→ ACTIVITY
What you return must match the records word for word.

---*---

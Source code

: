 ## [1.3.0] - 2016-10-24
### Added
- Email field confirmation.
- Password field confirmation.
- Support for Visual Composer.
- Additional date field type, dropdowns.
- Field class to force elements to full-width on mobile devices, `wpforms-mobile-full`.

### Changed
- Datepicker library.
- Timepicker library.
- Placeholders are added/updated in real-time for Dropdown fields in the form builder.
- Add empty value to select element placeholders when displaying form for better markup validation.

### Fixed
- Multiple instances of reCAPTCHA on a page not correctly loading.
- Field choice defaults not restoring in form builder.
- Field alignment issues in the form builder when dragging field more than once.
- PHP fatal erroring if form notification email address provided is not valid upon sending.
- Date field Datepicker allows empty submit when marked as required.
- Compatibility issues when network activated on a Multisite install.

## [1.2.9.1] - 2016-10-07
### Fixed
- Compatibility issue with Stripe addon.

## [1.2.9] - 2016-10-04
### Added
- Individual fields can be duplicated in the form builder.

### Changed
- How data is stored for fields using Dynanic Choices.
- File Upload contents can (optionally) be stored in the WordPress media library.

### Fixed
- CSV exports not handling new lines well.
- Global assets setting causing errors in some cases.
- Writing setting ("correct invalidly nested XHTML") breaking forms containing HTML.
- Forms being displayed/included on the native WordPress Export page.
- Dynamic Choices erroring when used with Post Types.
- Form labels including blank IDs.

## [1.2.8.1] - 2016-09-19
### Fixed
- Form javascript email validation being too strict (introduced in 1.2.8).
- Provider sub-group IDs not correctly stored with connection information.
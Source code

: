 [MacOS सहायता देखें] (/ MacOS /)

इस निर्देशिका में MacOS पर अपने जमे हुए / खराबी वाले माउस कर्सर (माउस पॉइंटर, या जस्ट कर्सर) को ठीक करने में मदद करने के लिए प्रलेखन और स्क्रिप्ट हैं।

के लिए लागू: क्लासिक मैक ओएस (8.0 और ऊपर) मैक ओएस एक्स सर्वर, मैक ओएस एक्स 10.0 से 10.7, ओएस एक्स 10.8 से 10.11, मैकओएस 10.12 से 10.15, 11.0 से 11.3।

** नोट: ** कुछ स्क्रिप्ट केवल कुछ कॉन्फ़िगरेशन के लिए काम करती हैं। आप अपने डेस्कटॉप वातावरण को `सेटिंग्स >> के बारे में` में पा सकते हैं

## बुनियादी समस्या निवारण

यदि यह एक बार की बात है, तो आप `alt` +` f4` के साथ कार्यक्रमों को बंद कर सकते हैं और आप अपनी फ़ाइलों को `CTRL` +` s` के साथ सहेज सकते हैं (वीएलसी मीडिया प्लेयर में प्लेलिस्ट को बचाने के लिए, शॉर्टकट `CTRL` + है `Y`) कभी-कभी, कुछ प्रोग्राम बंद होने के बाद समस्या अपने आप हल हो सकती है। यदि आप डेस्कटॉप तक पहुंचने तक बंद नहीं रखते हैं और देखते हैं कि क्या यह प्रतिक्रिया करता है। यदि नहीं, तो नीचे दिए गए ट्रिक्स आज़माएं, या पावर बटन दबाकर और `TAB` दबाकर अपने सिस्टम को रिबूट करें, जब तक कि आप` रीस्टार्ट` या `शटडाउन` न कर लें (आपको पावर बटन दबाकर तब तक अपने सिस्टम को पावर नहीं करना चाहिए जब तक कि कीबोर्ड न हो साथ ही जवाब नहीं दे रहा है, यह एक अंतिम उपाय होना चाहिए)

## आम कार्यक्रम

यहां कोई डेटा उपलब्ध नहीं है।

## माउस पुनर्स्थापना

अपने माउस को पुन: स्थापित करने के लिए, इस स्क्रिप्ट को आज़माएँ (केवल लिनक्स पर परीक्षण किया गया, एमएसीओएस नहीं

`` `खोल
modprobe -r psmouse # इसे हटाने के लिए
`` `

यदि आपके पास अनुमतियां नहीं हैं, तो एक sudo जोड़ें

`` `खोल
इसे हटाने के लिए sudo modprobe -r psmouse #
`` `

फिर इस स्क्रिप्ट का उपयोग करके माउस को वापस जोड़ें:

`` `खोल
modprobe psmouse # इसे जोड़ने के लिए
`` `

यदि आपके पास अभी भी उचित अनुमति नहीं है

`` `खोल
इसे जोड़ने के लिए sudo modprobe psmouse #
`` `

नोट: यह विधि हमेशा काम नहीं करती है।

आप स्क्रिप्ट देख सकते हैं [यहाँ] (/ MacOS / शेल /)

---*---

→ YOUR SOLUTION
Source code

: ## [1.3.0] - 2016-10-24
### Added
- Email field confirmation.
- Password field confirmation.
- Support for Visual Composer.
- Additional date field type, dropdowns.
- Field class to force elements to full-width on mobile devices, `wpforms-mobile-full`.

### Changed
- Datepicker library.
- Timepicker library.
- Placeholders are added/updated in real-time for Dropdown fields in the form builder.
- Add empty value to select element placeholders when displaying form for better markup validation.

### Fixed
- Multiple instances of reCAPTCHA on a page not correctly loading.
- Field choice defaults not restoring in form builder.
- Field alignment issues in the form builder when dragging field more than once.
- PHP fatal erroring if form notification email address provided is not valid upon sending.
- Date field Datepicker allows empty submit when marked as required.
- Compatibility issues when network activated on a Multisite install.

## [1.2.9.1] - 2016-10-07
### Fixed
- Compatibility issue with Stripe addon.

## [1.2.9] - 2016-10-04
### Added
- Individual fields can be duplicated in the form builder.

### Changed
- How data is stored for fields using Dynanic Choices.
- File Upload contents can (optionally) be stored in the WordPress media library.

### Fixed
- CSV exports not handling new lines well.
- Global assets setting causing errors in some cases.
- Writing setting ("correct invalidly nested XHTML") breaking forms containing HTML.
- Forms being displayed/included on the native WordPress Export page.
- Dynamic Choices erroring when used with Post Types.
- Form labels including blank IDs.

## [1.2.8.1] - 2016-09-19
### Fixed
- Form javascript email validation being too strict (introduced in 1.2.8).
- Provider sub-group IDs not correctly stored with connection information.
Source code

: [MacOS सहायता देखें] (/ MacOS /)

इस निर्देशिका में MacOS पर अपने जमे हुए / खराबी वाले माउस कर्सर (माउस पॉइंटर, या जस्ट कर्सर) को ठीक करने में मदद करने के लिए प्रलेखन और स्क्रिप्ट हैं।

के लिए लागू: क्लासिक मैक ओएस (8.0 और ऊपर) मैक ओएस एक्स सर्वर, मैक ओएस एक्स 10.0 से 10.7, ओएस एक्स 10.8 से 10.11, मैकओएस 10.12 से 10.15, 11.0 से 11.3।

** नोट: ** कुछ स्क्रिप्ट केवल कुछ कॉन्फ़िगरेशन के लिए काम करती हैं। आप अपने डेस्कटॉप वातावरण को `सेटिंग्स >> के बारे में` में पा सकते हैं

## बुनियादी समस्या निवारण

यदि यह एक बार की बात है, तो आप `alt` +` f4` के साथ कार्यक्रमों को बंद कर सकते हैं और आप अपनी फ़ाइलों को `CTRL` +` s` के साथ सहेज सकते हैं (वीएलसी मीडिया प्लेयर में प्लेलिस्ट को बचाने के लिए, शॉर्टकट `CTRL` + है `Y`) कभी-कभी, कुछ प्रोग्राम बंद होने के बाद समस्या अपने आप हल हो सकती है। यदि आप डेस्कटॉप तक पहुंचने तक बंद नहीं रखते हैं और देखते हैं कि क्या यह प्रतिक्रिया करता है। यदि नहीं, तो नीचे दिए गए ट्रिक्स आज़माएं, या पावर बटन दबाकर और `TAB` दबाकर अपने सिस्टम को रिबूट करें, जब तक कि आप` रीस्टार्ट` या `शटडाउन` न कर लें (आपको पावर बटन दबाकर तब तक अपने सिस्टम को पावर नहीं करना चाहिए जब तक कि कीबोर्ड न हो साथ ही जवाब नहीं दे रहा है, यह एक अंतिम उपाय होना चाहिए)

## आम कार्यक्रम

यहां कोई डेटा उपलब्ध नहीं है।

## माउस पुनर्स्थापना

अपने माउस को पुन: स्थापित करने के लिए, इस स्क्रिप्ट को आज़माएँ (केवल लिनक्स पर परीक्षण किया गया, एमएसीओएस नहीं

`` `खोल
modprobe -r psmouse # इसे हटाने के लिए
`` `

यदि आपके पास अनुमतियां नहीं हैं, तो एक sudo जोड़ें

`` `खोल
इसे हटाने के लिए sudo modprobe -r psmouse #
`` `

फिर इस स्क्रिप्ट का उपयोग करके माउस को वापस जोड़ें:

`` `खोल
modprobe psmouse # इसे जोड़ने के लिए
`` `

यदि आपके पास अभी भी उचित अनुमति नहीं है

`` `खोल
इसे जोड़ने के लिए sudo modprobe psmouse #
`` `

नोट: यह विधि हमेशा काम नहीं करती है।

आप स्क्रिप्ट देख सकते हैं [यहाँ] (/ MacOS / शेल /)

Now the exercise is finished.